The students of history know that appeals in the name of peace, justice and fair-play, are made only by those people who are weak and who are on the defensive. There is no reason for the strong and the aggressive to make appeals in the name of peace. Alexander the Great, Julius Caesar, Genghis Khan, Tamerlane and other great conquerors of history didn't make any appeals for peace to the nations they had defeated. If Louis XIV and Napoleon ever sued their enemies for peace, it was only when their own armies began to suffer reverses. In our own times, it was not Hitler who was appealing to anyone for peace; it were the nations he had overrun which were appealing to him for peace in the name of humanity.

If there is any pattern in history which is consistent, it is that the mighty, heady with power, rides roughshod; the weak seeks or tries to seek refuge in moral imperatives and ethical doctrines.

To this general and universal rule, there is, however, one exception, and that is in Ali ibn Abi Talib. Even when he was strong and his enemies were weak, he appealed to them for peace in the name of humanity, and he appealed to them to refrain from shedding blood. Even when he was victorious, he acted toward his defeated enemies as if they would do him a favor by forswearing war. If an enemy was overcome, and he wished to save his life, all he had to do was merely to ask Ali to save his life, and he (Ali) saved his (the enemy's) life. And he did so with no preconditions. His enemies knew this through long experience, and they took every advantage of this knowledge. Many among them escaped the penalty of death in this manner, for treason and rebellion.

As noted before, Ali was consistently consistent in upholding principle. For this consistency, he had to pay a very high price. But was there an alternative? For him there was not. If he had, at any time in his career, compromised with principle, then he would have been no different from other rulers. The other rules and leaders pay most eloquent tributes to their own ideals and principles but in practice they give their devotion only to realpolitik; to the philosophy of politics minus ethics; and they put their own self-interest ahead of everything else.

If Ali had ever sacrificed principle to policy, then his government would have ceased to be the Kingdom of Heaven on Earth. This he could not allow. He had revived the Kingdom of Heaven on Earth which was first established by Muhammad. Both of them knew that the "Kingdom" was a delicate and a frail structure, and that it was threatened on all sides by hostile forces - both overt and covert. They knew too that if they compromised with principle, then the "Kingdom" would collapse from within. Doing so, therefore, was unthinkable for them. They did not compromise with principle, and if they had to pay a price for upholding it, they cheerfully paid it.

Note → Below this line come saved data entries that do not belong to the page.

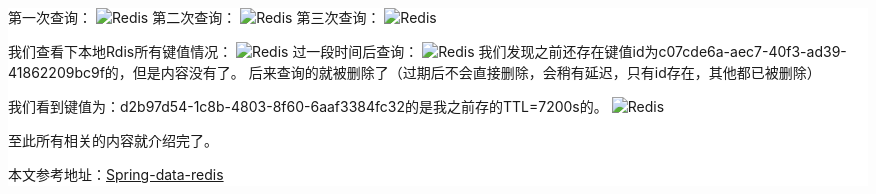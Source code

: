 第一次查询：
![Redis](https://weaf.oss-cn-beijing.aliyuncs.com/redis-4.png)
第二次查询：
![Redis](https://weaf.oss-cn-beijing.aliyuncs.com/redis-5.png)
第三次查询：
![Redis](https://weaf.oss-cn-beijing.aliyuncs.com/redis-6.png)

我们查看下本地Rdis所有键值情况：
![Redis](https://weaf.oss-cn-beijing.aliyuncs.com/redis-7.png)
过一段时间后查询：
![Redis](https://weaf.oss-cn-beijing.aliyuncs.com/redis-9.png)
我们发现之前还存在键值id为c07cde6a-aec7-40f3-ad39-41862209bc9f的，但是内容没有了。
后来查询的就被删除了（过期后不会直接删除，会稍有延迟，只有id存在，其他都已被删除）

我们看到键值为：d2b97d54-1c8b-4803-8f60-6aaf3384fc32的是我之前存的TTL=7200s的。
![Redis](https://weaf.oss-cn-beijing.aliyuncs.com/redis-8.png)

至此所有相关的内容就介绍完了。

本文参考地址：[Spring-data-redis](https://docs.spring.io/spring-data/redis/docs/2.0.5.RELEASE/reference/html/)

Ali was grappling with the moral scourge that war represents. He believed that war and the preparation for war, were incompatible with the health and well-being of the human race. The conquest of war, therefore, was his grand preoccupation.

For Ali, all was not fair in war. He rigidly applied and enforced the commandments of Qur’an to politics and war. If he could win a victory through questionable means, he preferred to forgo victory but he did not take recourse to deceit. His own principles and his own humanity were, to him, far more important than victory in war.

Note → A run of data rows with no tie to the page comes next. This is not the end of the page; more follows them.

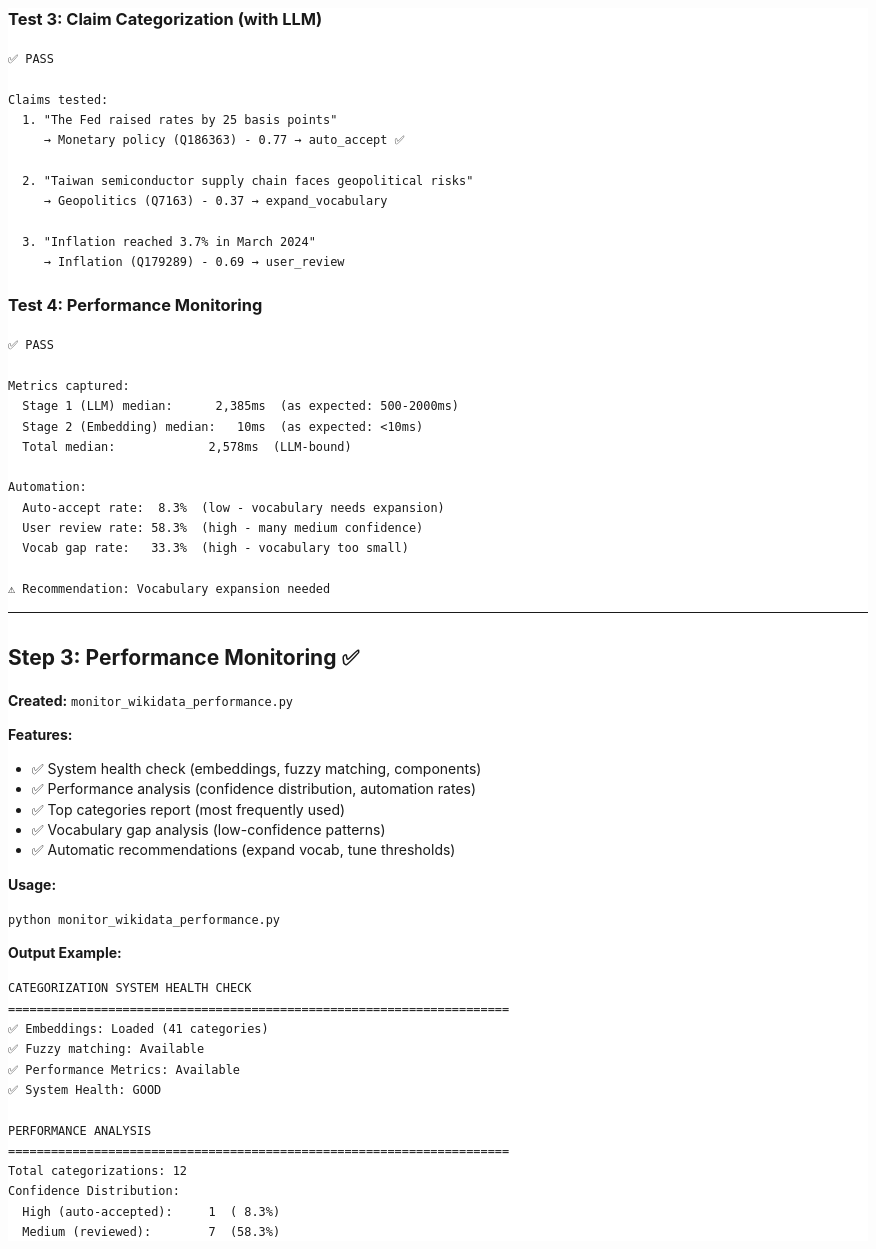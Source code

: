 ### Test 3: Claim Categorization (with LLM)
```
✅ PASS

Claims tested:
  1. "The Fed raised rates by 25 basis points"
     → Monetary policy (Q186363) - 0.77 → auto_accept ✅
  
  2. "Taiwan semiconductor supply chain faces geopolitical risks"
     → Geopolitics (Q7163) - 0.37 → expand_vocabulary
  
  3. "Inflation reached 3.7% in March 2024"
     → Inflation (Q179289) - 0.69 → user_review
```

### Test 4: Performance Monitoring
```
✅ PASS

Metrics captured:
  Stage 1 (LLM) median:      2,385ms  (as expected: 500-2000ms)
  Stage 2 (Embedding) median:   10ms  (as expected: <10ms)
  Total median:             2,578ms  (LLM-bound)

Automation:
  Auto-accept rate:  8.3%  (low - vocabulary needs expansion)
  User review rate: 58.3%  (high - many medium confidence)
  Vocab gap rate:   33.3%  (high - vocabulary too small)

⚠️ Recommendation: Vocabulary expansion needed
```

---

## Step 3: Performance Monitoring ✅

**Created:** `monitor_wikidata_performance.py`

**Features:**
- ✅ System health check (embeddings, fuzzy matching, components)
- ✅ Performance analysis (confidence distribution, automation rates)
- ✅ Top categories report (most frequently used)
- ✅ Vocabulary gap analysis (low-confidence patterns)
- ✅ Automatic recommendations (expand vocab, tune thresholds)

**Usage:**
```bash
python monitor_wikidata_performance.py
```

**Output Example:**
```
CATEGORIZATION SYSTEM HEALTH CHECK
======================================================================
✅ Embeddings: Loaded (41 categories)
✅ Fuzzy matching: Available
✅ Performance Metrics: Available
✅ System Health: GOOD

PERFORMANCE ANALYSIS
======================================================================
Total categorizations: 12
Confidence Distribution:
  High (auto-accepted):     1  ( 8.3%)
  Medium (reviewed):        7  (58.3%)
```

As already noted in an earlier chapter, during the times of the Prophet, whenever Ali met an enemy in battle, he offered him three options. They were:

1.Accept Islam; or,

2.Do not fight against Muhammad who is the Apostle of God, and withdraw from the battle;

3.If the first two options are not acceptable to you, then you be the first one to strike at me.

During his own caliphate, Ali was compelled to fight against those Muslims who had risen in rebellion against the central government. He appealed to them to resolve disputes through negotiation instead of fighting. Fighting, for him was the last option, and the most repugnant one. But if anyone challenged him, then he (the challenger) had to be the first to strike at him. He was never the first to strike at his foe. He insisted on fighting only a defensive action.

In the campaigns of the Prophet, before a general engagement of the forces, the champions of each side fought duels just like the Roman gladiators. In the battle of Uhud, a champion from the Makkan army rode out of his ranks and challenged the Muslims. Ali went out to meet him. Moments later, Ali had vanquished his opponent, and had planted his knee on his chest to deliver the coup de grace. In that moment, as a last act of defiance, the fallen champion spat on Ali.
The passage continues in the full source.